[Public-List] Main Halyard.
John Birch
Sunstone at cogeco.ca
Tue Feb 25 14:31:35 PST 2014
Wire does make a difference and I've used both. Furlers still allow for
stretch and stretch means the draft blows aft, not good. If you pump the
sail up and leave it pumped - the shape will be ruined. Best bang for the
buck remains wire to rope tail.
And furler guys, back off the tension when you get in.
Cheers
J
----- Original Message -----
From: "Bill Wallace" <wayfarer3134 at yahoo.com>
To: "Alberg 30 Public List -- open to all" <public-list at lists.alberg30.org>
Sent: Tuesday, February 25, 2014 5:19 PM
Subject: Re: [Public-List] Main Halyard.
Just to add gas to the flames, people should realize a couple of things
about stretch - first the SAIL stretches as well, and it is polyester. The
other thing is that it is NOT the absolute stretch that matters - if the
halyard stretched out an extra 34' as you raised it, but then was absolutely
rigid once raised, it wouldn't matter, you just end up pulling twice as long
(think of having a block arrangement to raise the main where you pull twice
as much halyard as the sail height. There are a couple of stretch related
items that are important for mains - first, you never want to even get close
to unloading the halyard - eg the halyard should never flap around, second
the change in tension in the halyard due to tension changes in the luff
should not cause significant length changes in the halyard. It is this last
point that people actually care about.
Now, the problem becomes knowing what the various values are and how much
you care about sail shape.
The change in tension - this will be due to wind speed changes (gusts etc)
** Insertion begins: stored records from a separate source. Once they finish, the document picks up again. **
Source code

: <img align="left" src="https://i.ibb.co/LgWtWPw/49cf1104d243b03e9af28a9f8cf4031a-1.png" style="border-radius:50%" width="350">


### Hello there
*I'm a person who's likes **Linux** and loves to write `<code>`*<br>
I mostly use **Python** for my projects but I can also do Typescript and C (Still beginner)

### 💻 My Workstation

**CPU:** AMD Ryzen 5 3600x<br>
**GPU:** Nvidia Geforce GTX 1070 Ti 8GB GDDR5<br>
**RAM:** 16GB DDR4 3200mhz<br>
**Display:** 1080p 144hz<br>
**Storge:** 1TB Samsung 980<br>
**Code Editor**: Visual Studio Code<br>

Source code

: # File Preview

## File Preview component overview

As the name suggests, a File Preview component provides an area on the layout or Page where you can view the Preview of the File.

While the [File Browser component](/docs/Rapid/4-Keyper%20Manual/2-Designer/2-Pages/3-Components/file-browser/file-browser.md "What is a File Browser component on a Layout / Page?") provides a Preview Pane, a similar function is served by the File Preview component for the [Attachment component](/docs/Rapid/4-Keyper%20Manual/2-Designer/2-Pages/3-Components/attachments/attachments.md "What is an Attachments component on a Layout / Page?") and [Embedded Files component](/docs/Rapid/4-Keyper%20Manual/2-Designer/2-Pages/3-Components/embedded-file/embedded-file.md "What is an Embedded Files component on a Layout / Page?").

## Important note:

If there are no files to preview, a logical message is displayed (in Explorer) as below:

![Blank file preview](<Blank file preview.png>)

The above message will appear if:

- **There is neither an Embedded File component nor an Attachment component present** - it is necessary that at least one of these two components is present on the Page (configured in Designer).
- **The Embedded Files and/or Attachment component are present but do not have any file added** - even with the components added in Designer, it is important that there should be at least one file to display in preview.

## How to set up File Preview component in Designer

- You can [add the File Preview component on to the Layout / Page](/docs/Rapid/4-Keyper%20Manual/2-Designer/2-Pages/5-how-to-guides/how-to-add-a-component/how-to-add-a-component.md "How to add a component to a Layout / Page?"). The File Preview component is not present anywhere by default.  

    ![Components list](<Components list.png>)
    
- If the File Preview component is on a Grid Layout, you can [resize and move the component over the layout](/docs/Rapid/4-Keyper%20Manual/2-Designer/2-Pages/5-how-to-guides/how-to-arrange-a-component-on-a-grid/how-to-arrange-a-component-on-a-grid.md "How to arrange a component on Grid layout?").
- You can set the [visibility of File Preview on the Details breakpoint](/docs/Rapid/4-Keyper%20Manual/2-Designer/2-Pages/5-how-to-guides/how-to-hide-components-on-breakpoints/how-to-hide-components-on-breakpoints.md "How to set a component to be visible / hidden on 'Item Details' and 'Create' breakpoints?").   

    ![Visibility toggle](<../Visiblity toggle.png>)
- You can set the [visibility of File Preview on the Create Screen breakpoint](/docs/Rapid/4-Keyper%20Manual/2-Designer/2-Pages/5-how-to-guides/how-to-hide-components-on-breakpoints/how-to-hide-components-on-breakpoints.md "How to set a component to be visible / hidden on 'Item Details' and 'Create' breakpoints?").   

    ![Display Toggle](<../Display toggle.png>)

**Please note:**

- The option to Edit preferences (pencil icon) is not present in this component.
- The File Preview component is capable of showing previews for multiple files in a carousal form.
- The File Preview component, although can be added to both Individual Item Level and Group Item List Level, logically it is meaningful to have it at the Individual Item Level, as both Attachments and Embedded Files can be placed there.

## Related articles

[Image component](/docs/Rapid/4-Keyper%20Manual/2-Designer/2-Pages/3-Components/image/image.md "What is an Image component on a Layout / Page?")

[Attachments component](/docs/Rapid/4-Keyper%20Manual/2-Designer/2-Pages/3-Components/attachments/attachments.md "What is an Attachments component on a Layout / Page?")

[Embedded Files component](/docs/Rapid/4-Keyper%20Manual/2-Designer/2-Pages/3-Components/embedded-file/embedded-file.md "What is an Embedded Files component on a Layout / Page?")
and heading changes. Anyone have a tension meter they could put on their
halyard to measure this? For standard 3/8" polyester double braid, each 100
lb change in force changes our 34' halyard length to the head of the sail by
5% * 100 / 2000 where 2000 lbs is half the break strength (Bool's law). That
is 0.25%, or 1". With either 7/16" halyards OR Sta-set x (the stretch is the
same), it would instead be 1/2". The stretch with wire/hi-tech line is 1/4"
per 100 lbs. Whether a gust load causes 100 lbs change in the halyard
tension, I really don't know - I would guess it is between 100 and 200 lbs,
so between 1/2" and 2" of stretch depending on material. This value is for a
hanked-on jib or a main. Roller furled jibs generally do not exhibit much
change in tension due to wind speed/heading changes - the luff is fully
supported, so the horizontal wind force
isn't translated into vertical force along the luff, only towards the
leech.
This doesn't really tell us how to decide - for myself, I like my polyester
halyards. I can do a wire to rope splice, so the cost isn't much different.
I do race, but fairly informally. It would mostly matter on higher-wind,
gusty races because there, the difference in having a 1-2" flatter sail
means the gust would spill off quite a bit better and I wouldn't heel/round
up so much in the gusts. Alternatively, maybe I will try sta-set x or 7/16"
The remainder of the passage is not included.